# What do you mean there are wires behind walls?



## USCJeff (Apr 6, 2007)

As the topic title eludes, oops. I was hanging my newly constructed lumber rack in the shop and was very satisfied when done. I used 5" lag bolts After swinging on it a bit and loading it up, I decided to call it a night as it was about 2AM. To wind down from the work, I decided to jump on the net and play some freebie Hold'Em on MSN. Hmm, what happened to my DSL? That's strange the phone's are dead too. I knew the answer but refused to believe it. I went outside to get a guess at where the phone cord entered the wall and it aligned with one of the studs. I cut away some drywall and found a lag bolt exited the side of the stud and took out two of three phone wires. They stapled them pretty tight as they didn't give while being drilled. Of course, I was out of wire that is suitable and will have to mend it another day. At least we got one that is working. Luckily, my alarm company (ADT) decided to call my cell before sending the police thinking the wires were cut intentionally.


----------



## mot (May 8, 2007)

Whoops. I mean, really though? Put it all back in place and see if you can hit em again! I bet you can't.


----------



## Chipncut (Aug 18, 2006)

It can happen to the best of us.

This would make a good subject for Martin's new homejocks website.


----------



## Dadoo (Jun 23, 2007)

I wired my entire garage for power as well as sound, and have years of electrical and electronics installation experience, and guess what?

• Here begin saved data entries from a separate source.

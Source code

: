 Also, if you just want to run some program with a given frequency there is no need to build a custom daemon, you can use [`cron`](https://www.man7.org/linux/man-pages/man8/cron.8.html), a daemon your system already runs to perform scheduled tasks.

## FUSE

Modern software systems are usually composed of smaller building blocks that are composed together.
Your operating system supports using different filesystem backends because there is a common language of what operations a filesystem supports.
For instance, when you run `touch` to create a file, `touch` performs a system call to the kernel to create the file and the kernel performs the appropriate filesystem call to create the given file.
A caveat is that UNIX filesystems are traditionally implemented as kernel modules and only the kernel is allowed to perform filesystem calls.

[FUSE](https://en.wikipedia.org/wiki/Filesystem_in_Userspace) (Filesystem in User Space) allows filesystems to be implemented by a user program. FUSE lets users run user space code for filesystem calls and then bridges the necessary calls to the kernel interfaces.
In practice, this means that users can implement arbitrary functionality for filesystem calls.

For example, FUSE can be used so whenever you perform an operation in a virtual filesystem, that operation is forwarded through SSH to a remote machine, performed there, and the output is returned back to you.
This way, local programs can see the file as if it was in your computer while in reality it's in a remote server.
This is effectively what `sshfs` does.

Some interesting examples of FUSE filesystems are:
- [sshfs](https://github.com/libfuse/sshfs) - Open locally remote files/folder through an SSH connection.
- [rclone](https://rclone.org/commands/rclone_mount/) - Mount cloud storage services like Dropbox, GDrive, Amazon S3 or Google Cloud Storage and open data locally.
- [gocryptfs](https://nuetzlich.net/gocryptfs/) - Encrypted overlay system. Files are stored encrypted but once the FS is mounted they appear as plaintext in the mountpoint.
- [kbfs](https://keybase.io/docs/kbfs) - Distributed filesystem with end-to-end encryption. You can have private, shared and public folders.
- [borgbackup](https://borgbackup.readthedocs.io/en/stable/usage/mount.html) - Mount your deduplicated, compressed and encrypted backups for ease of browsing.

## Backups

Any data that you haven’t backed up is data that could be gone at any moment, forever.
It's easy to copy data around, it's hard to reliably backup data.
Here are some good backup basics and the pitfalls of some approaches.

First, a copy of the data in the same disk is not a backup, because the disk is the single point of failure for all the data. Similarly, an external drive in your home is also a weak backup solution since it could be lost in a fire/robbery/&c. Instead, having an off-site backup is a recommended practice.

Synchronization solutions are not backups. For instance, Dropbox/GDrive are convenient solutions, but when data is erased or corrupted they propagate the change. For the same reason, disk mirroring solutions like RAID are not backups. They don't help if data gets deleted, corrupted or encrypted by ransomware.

While cutting a hole for a ceiling speaker I hit the power line that ran the jigsaw I was running and it stopped (cuz I killed it), and it was stuck (and wouldn't pull free), and I couldn't get the power back on (cuz the sawblade had shorted the wires). I had to crawl up in that hot attic, on my fat belly, in a real tight confining space, with a gazillion pointy roofing nails taking turns pokeing me in the head, sweatin' bullets, just to cut the blade free. It had not only loaded up with insulation and power wiring, it had also clipped the telephone line too.

It was a bad day in the Lab.


----------



## Bob42 (Jan 9, 2008)

We've all done that, and will probably will do it again.


----------



## MsDebbieP (Jan 4, 2007)

that's a really good point Tom.. bet you couldn't do it again! oh the joys of "Murphy's Law"


----------



## Karson (May 9, 2006)

Sounds like a local problem that happens in a lot of localities.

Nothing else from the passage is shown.